Skeleton Driver Covers

I’ve cast my eyes over countless comic book covers throughout that last 35 years and certain patterns have revealed themselves to me. This is how I came to have establish a series of comic book cover subgenres. One of my latest discoveries, and one of my favourites, are covers featuring a skeleton driving a vehicle. It’s such great gimmick, but also sufficiently strange, and I am a bit surprised to see how often it has been used.

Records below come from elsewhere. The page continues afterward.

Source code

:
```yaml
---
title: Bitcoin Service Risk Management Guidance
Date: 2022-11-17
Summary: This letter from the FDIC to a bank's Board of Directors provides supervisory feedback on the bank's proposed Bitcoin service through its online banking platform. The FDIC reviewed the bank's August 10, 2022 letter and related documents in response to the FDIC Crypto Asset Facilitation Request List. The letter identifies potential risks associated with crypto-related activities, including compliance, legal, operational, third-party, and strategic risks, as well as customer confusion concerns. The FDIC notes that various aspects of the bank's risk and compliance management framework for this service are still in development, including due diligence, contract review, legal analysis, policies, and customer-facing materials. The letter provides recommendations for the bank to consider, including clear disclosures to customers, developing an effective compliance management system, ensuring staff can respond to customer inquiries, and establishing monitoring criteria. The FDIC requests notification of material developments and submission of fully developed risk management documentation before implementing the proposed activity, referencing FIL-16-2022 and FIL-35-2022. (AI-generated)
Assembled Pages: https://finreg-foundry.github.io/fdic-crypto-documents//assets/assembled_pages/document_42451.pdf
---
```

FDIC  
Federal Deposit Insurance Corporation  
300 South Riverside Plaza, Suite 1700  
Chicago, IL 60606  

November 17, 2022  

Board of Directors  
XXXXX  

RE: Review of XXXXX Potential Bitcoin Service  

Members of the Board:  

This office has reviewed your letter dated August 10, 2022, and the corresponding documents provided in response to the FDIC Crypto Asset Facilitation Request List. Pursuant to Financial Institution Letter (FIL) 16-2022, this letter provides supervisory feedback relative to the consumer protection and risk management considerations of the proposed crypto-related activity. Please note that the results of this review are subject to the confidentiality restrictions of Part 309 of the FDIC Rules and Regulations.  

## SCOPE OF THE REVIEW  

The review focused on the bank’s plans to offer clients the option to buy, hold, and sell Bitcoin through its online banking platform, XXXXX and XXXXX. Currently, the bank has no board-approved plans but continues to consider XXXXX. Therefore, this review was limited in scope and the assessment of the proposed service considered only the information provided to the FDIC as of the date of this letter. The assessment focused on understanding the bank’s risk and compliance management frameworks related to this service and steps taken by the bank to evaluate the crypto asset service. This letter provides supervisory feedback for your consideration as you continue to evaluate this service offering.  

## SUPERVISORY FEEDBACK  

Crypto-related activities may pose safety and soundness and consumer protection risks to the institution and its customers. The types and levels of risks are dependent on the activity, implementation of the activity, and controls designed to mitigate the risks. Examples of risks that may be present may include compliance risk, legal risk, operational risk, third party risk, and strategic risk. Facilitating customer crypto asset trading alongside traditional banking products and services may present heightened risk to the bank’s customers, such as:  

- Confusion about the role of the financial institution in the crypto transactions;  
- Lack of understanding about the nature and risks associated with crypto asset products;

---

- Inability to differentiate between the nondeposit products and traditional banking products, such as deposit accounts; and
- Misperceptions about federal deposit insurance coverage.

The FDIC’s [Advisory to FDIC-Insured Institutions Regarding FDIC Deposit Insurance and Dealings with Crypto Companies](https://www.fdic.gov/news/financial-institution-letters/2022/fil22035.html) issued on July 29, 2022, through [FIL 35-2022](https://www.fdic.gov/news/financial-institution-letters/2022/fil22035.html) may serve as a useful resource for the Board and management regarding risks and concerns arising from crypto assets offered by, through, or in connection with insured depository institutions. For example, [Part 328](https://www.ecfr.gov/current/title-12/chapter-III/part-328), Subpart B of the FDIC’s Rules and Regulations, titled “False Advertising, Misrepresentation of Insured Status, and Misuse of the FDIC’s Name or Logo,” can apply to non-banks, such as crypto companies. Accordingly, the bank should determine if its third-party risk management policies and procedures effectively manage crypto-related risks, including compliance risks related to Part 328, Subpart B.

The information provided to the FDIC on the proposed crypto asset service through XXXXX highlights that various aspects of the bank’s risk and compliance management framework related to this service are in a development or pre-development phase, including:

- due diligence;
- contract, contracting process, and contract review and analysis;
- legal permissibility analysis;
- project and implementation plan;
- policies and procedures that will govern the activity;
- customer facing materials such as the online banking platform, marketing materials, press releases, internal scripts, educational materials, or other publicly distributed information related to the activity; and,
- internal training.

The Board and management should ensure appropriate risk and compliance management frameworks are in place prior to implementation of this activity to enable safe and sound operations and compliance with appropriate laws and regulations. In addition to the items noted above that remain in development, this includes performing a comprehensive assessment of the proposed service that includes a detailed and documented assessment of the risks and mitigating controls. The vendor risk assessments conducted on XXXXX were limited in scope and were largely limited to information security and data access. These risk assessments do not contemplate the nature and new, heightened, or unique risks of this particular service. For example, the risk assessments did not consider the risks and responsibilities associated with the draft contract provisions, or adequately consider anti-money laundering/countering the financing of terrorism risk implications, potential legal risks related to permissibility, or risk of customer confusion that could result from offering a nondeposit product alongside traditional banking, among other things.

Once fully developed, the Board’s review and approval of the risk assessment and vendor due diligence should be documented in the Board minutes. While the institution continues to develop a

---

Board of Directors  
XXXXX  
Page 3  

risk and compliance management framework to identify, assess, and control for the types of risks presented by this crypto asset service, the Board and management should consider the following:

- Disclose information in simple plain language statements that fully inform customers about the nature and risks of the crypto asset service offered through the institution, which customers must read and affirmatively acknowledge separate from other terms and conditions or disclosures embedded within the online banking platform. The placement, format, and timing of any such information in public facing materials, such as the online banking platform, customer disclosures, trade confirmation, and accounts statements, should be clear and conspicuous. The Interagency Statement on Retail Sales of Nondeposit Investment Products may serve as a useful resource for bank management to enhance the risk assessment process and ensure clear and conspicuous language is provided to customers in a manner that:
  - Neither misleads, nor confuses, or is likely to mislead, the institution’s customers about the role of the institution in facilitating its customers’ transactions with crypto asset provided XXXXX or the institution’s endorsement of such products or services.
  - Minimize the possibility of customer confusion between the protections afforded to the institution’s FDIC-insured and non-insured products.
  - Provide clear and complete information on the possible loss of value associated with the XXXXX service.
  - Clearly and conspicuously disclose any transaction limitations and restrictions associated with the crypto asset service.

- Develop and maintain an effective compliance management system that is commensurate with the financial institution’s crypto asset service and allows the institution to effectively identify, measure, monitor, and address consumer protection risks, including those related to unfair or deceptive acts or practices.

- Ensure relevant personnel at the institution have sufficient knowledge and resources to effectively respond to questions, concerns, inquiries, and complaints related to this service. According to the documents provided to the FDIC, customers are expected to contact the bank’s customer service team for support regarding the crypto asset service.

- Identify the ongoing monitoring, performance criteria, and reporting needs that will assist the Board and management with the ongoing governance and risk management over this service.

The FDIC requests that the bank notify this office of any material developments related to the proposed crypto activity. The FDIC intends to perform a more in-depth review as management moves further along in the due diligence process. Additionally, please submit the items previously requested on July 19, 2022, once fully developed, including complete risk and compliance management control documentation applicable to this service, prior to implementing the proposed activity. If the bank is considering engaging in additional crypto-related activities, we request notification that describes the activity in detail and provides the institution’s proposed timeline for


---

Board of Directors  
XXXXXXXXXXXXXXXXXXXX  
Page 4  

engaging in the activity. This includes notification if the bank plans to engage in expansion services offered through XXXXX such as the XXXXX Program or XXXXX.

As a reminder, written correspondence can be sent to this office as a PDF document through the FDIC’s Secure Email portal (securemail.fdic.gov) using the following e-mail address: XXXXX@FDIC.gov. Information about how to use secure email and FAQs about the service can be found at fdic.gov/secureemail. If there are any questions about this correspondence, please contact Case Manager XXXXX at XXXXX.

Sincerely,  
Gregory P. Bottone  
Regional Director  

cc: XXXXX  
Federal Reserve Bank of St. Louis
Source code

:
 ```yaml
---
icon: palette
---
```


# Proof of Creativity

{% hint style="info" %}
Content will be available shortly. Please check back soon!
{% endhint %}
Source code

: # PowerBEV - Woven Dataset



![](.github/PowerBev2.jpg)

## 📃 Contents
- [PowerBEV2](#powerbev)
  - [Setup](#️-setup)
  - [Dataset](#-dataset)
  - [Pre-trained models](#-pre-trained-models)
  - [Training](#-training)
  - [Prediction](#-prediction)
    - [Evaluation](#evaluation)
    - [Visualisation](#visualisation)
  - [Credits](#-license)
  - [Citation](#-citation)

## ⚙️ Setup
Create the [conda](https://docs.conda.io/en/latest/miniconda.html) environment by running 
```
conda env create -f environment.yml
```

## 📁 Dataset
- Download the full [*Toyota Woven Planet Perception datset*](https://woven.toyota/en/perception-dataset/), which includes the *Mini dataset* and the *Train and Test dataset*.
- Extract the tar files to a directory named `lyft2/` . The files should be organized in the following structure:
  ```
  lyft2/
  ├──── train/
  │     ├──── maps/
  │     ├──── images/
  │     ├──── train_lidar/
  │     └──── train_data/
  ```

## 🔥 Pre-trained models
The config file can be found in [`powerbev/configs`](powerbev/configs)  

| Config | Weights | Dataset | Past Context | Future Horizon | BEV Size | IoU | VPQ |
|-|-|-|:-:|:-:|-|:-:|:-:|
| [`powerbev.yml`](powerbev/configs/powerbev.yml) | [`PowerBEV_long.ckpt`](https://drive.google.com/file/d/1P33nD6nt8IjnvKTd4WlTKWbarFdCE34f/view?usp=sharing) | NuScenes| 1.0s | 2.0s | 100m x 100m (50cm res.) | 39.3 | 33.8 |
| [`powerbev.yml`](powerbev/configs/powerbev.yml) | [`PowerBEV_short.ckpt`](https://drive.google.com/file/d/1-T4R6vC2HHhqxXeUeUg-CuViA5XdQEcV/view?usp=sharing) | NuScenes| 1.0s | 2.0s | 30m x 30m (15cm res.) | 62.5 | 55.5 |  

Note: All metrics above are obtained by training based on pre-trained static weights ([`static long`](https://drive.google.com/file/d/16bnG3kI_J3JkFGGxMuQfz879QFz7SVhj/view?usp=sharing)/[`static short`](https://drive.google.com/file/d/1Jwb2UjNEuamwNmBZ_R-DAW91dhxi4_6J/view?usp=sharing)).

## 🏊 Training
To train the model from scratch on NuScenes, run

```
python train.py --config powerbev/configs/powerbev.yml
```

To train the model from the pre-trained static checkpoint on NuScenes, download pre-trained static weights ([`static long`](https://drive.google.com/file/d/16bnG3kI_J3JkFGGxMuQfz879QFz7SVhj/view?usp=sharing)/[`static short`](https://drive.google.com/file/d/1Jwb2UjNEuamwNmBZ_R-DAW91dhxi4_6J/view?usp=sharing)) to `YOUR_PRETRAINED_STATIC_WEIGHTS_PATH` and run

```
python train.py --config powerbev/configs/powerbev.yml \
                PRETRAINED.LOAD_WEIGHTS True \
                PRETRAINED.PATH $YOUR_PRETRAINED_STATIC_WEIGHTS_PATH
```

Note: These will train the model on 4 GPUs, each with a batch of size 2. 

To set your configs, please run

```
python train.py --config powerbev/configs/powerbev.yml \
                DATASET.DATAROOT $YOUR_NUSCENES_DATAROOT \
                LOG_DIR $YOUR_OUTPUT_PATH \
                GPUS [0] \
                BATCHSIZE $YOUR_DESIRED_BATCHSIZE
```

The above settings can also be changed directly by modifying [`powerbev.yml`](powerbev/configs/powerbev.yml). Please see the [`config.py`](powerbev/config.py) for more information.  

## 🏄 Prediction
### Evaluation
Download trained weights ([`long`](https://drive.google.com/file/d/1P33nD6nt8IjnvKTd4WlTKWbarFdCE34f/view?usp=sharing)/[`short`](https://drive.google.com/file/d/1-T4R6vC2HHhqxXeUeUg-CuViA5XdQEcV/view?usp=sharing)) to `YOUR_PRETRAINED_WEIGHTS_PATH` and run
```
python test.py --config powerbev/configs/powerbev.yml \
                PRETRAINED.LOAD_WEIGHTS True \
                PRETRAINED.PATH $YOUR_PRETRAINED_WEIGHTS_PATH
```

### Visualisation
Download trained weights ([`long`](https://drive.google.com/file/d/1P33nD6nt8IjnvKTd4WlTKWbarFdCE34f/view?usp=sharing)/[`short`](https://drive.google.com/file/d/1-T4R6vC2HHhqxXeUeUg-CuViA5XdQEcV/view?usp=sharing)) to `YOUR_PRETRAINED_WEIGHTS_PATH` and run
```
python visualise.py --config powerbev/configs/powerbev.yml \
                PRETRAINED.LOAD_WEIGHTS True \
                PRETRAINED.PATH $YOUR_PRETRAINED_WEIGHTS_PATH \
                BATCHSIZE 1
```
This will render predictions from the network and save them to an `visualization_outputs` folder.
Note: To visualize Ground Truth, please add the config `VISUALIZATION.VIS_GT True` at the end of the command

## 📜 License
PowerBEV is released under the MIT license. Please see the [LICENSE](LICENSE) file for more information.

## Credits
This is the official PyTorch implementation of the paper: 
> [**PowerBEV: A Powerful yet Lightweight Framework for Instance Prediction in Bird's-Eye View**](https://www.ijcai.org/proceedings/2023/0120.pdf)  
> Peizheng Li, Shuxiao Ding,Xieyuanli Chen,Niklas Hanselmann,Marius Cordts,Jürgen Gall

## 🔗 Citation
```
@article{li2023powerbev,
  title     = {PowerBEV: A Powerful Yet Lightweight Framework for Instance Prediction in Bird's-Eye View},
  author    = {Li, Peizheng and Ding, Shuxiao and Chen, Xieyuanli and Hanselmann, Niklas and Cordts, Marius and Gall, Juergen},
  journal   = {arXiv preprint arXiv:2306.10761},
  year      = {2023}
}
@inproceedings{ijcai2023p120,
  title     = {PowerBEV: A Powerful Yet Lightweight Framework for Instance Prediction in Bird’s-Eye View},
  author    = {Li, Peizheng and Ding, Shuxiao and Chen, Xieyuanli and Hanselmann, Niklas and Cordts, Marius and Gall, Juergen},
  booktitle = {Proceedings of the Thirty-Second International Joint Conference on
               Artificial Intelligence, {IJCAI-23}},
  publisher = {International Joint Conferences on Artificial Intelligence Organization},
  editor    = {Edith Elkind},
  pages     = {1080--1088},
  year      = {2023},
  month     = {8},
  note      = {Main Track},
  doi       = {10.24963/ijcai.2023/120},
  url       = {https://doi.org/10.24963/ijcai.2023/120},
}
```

Let’s start off with this classic Lee Elias cover from Witches Tales #20. Those of you who have read my on-line ramblings know that I never met an Elias cover that I didn’t like. This one may be the granddaddy of all Skeleton Driver covers. There are two things I really love about this cover: 1) the perspective is pretty original, as we only see the driver as a reflection in the windshield (does that make us the skeleton?) and 2) he’s wearing a fedora. Just because you’re a skeleton, doesn’t mean you can’t have a sense of style.

Mysterious Adventures was a short-lived title from a short-lived publisher (Story Comics) that featured skeletons on the majority of its covers. It was almost inevitable that they’d publish a Skeleton Driver cover, but they also made sure that the car on the cover to Mysterious Adventures #19 was packed with more skeletons than a politician’s closet. I am sure that this one freaked out a few parents back in the early 50s – but perhaps they should have noticed that it has a very strong anti-drunk driving message. Fairly novel for that era, I’d imagine.

With this cover from Beyond #3, we move the highways to the skyways. I’m not sure what discount airline these two guys work for, but I’m sure the passengers wish they’d gone with something more reputable. Although I know it’s not very realistic, I really like the green glow giving to these skeletons – this colour tone was used for many horror covers. Another wonderful thing about this cover is that this stewardess (sorry, flight attendant) is so unbelievably cheery that she isn’t at all fazed by the fact that skeletons are flying the plane.

Here's another one of my favourites, the cover to Beware #9. I've never found the stories from this series to be particularly compelling (or well drawn for that matter) but this cover is a true classic. Check out the ship's captain - from the off-kilter cap to the stylish scarf, this guy is one sartorially sophisticated skeleton. As far as horror covers go, this one is pretty dialogue heavy, but what is most impressive is that the male water skier can talk while holding the ski rope in his mouth. Unlike the skeletons driving cars or flying planes, it is not clear to me how this skeleton plans on killing his victims from a ski boat. Perhaps he's driving around and around in an attempt to form the ultimate circle of death.


Along with horror comics in general, Skeleton Driver covers made a comeback in the 70s. Marvel published many reprint books in the early part of the decade, many with titles 'borrowed' from other publishers, including Beware, which featured a Skelton Driver cover for its second issue. Here we see how women's lib has influenced the subgenre as our chaffeur is woman, potentially scorned (a later killed?) by a lover. She has decided to exact revenge by taking out (in both sense of the term) Mr. Farrand. I'm certain that this guy regrets two things - 1) Not going with eHarmony and 2) Not fastening his seat belt.

That's it for now. I know that there are plenty of other Skeleton Driver covers out there (Unexpected #155 and Haunted Thrills #13 come to mind). I'm sure that the majority of them come from the horror genre, but if you find any others from any genre, be sure to let me know.

1 comment:

Chris said...

A bit too easy, but there are several series of Ghost Rider that capture that theme.